- _Try it_: In the entries below, which lines run from the one with "In this first" through the one with "and block intervals."? Repeat exactly those, both included, and no pictures.

[Document images with source code]
+-------+

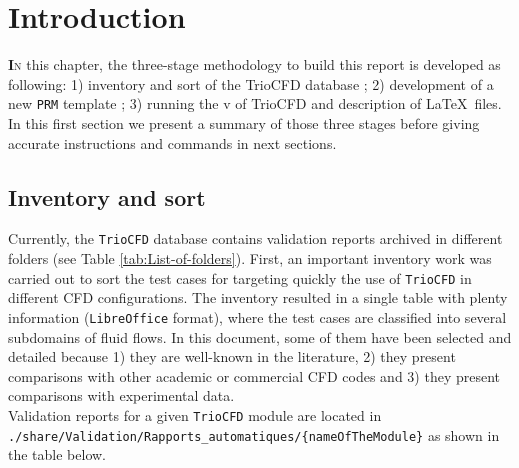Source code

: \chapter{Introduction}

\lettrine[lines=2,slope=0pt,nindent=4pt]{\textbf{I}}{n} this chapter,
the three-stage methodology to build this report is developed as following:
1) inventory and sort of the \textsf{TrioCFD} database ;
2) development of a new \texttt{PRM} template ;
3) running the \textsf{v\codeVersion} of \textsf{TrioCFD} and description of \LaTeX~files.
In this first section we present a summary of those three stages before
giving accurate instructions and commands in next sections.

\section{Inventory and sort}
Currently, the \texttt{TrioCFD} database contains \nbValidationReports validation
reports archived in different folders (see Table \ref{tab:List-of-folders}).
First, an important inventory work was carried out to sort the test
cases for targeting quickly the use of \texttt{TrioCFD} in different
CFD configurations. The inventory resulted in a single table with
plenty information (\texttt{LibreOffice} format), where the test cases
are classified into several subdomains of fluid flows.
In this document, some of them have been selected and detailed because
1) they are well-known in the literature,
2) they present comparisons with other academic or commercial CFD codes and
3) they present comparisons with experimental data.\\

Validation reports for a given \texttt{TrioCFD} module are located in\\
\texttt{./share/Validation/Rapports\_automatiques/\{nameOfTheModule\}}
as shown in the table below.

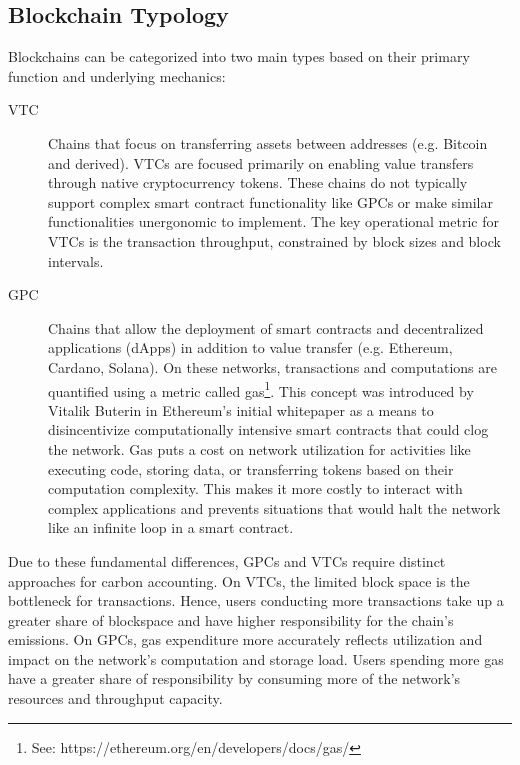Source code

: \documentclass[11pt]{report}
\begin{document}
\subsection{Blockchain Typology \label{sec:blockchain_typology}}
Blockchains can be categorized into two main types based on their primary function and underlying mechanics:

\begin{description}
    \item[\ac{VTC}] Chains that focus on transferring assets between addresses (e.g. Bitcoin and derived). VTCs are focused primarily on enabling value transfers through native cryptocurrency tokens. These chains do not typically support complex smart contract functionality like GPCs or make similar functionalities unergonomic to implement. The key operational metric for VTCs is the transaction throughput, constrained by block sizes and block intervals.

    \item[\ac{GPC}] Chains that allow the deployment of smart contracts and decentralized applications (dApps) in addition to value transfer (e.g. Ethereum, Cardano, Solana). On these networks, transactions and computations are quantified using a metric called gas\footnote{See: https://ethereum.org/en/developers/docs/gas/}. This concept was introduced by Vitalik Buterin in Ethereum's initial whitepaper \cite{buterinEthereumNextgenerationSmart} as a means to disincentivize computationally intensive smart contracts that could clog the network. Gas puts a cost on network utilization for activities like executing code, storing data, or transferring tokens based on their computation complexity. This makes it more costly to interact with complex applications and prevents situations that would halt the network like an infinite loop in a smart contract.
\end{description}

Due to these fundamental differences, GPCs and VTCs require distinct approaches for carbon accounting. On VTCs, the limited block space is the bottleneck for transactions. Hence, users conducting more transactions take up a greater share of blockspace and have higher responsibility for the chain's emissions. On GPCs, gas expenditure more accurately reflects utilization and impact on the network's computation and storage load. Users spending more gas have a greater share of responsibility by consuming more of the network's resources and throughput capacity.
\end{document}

+-------+

- _The answer_:
In this first section we present a summary of those three stages before
giving accurate instructions and commands in next sections.

\section{Inventory and sort}
Currently, the \texttt{TrioCFD} database contains \nbValidationReports validation
reports archived in different folders (see Table \ref{tab:List-of-folders}).
First, an important inventory work was carried out to sort the test
cases for targeting quickly the use of \texttt{TrioCFD} in different
CFD configurations. The inventory resulted in a single table with
plenty information (\texttt{LibreOffice} format), where the test cases
are classified into several subdomains of fluid flows.
In this document, some of them have been selected and detailed because
1) they are well-known in the literature,
2) they present comparisons with other academic or commercial CFD codes and
3) they present comparisons with experimental data.\\

Validation reports for a given \texttt{TrioCFD} module are located in\\
\texttt{./share/Validation/Rapports\_automatiques/\{nameOfTheModule\}}
as shown in the table below.

Source code

: \documentclass[11pt]{report}
\begin{document}
\subsection{Blockchain Typology \label{sec:blockchain_typology}}
Blockchains can be categorized into two main types based on their primary function and underlying mechanics:

\begin{description}
    \item[\ac{VTC}] Chains that focus on transferring assets between addresses (e.g. Bitcoin and derived). VTCs are focused primarily on enabling value transfers through native cryptocurrency tokens. These chains do not typically support complex smart contract functionality like GPCs or make similar functionalities unergonomic to implement. The key operational metric for VTCs is the transaction throughput, constrained by block sizes and block intervals.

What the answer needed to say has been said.